Crehan pivots back and forth from detailing the season and highlighting 13 of the most memorable figures from the 1967 team—from what they did that year to how their career and lives turned out afterwards. From the MVP performance from Yaz to the iron man exploits on the mound of Lonborg, the squad is rife with stories both good and bad. It was such an exciting year that fans were driven to a frenzy, which have remained a strong force ever since.
The fiery Williams ruled the team absolutely but was not always successful in reaching his players. The weight struggles (and confidence) of players like George Scott and Joe Foy impacted their play on the field but somehow did not become issues that derailed the success of their teammates. Williams was blunt if nothing else, and his methodology and the way it worked (or didn’t) in such cases were major storylines that season.
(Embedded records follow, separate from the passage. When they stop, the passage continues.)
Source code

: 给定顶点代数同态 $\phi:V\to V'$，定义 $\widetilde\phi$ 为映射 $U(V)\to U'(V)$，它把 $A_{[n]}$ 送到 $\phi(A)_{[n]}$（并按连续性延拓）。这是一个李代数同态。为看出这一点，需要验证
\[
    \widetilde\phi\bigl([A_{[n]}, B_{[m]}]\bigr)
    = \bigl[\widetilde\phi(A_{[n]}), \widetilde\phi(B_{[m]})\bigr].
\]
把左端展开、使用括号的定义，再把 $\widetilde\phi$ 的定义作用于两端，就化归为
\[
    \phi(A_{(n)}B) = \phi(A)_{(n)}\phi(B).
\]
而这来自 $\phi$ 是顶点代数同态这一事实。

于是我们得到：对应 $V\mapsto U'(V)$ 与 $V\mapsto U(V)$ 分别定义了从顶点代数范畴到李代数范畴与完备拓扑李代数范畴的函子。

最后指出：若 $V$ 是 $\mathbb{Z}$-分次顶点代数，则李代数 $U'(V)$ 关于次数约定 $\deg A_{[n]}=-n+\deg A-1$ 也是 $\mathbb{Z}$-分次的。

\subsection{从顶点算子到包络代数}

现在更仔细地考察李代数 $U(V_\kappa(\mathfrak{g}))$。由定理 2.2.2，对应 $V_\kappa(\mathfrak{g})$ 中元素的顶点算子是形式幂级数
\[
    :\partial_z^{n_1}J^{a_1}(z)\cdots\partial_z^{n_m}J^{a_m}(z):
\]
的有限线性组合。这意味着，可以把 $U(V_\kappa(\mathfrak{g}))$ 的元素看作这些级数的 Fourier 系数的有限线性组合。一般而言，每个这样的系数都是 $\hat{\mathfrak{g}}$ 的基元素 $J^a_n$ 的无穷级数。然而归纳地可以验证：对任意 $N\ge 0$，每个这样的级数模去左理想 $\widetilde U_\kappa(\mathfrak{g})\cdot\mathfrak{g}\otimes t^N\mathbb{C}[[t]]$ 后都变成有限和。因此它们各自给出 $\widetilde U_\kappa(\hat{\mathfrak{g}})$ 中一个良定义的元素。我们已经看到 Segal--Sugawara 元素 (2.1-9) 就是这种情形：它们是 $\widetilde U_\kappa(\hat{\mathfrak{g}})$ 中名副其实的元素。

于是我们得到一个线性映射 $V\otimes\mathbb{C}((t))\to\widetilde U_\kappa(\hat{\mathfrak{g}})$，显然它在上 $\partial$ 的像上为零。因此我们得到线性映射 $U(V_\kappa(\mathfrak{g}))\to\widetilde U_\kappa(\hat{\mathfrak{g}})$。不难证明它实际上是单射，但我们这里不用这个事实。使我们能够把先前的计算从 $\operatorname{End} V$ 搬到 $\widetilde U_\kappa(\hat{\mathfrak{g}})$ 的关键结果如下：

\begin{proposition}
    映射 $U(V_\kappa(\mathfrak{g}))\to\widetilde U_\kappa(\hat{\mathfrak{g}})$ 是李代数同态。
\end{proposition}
Second baseman Mike Andrews was a nice player but was never a star. Nevertheless, he was a major contributor in 1967 and went on to have a lasting impact in the Boston community through his work with the Jimmy Fund Charity.
Undoubtedly the biggest story on that year’s team was when star outfielder Conigliaro was hit in the face during a game by a pitch and went on to miss the rest of the season and all of 1968. Once looking like a potential future Hall of Famer, the 23 year-old suffered diminished vision, and while he had a couple of productive years upon his return, he was never the same again and out of baseball by the time he was 30. Crehan lingers on the “what might have been” with the slugger, who passed away at the age of 45—his life snuffed out too soon much like his baseball career.
The writing style of The Impossible Dream is formulaic in a baseball book sense. An aggregation of statistics, interviews and follow up are all staples of the genre. That being said there is a reason why they are used so often, and the author does a good job here of combining everything into a cohesive narrative.
It’s hard to believe that the 1967 Boston Red Sox are turning 50 this year. The iconic team is one of few to gain such lofty status in history despite not winning it all at the end. This was due to the combination of dynamic and memorable players, and story lines that captivated a fan base in such a way that they would never be the same again. An impossible dream, indeed!
Disclaimer: I was provided with a free copy of this book, but received no payment or other consideration for this review.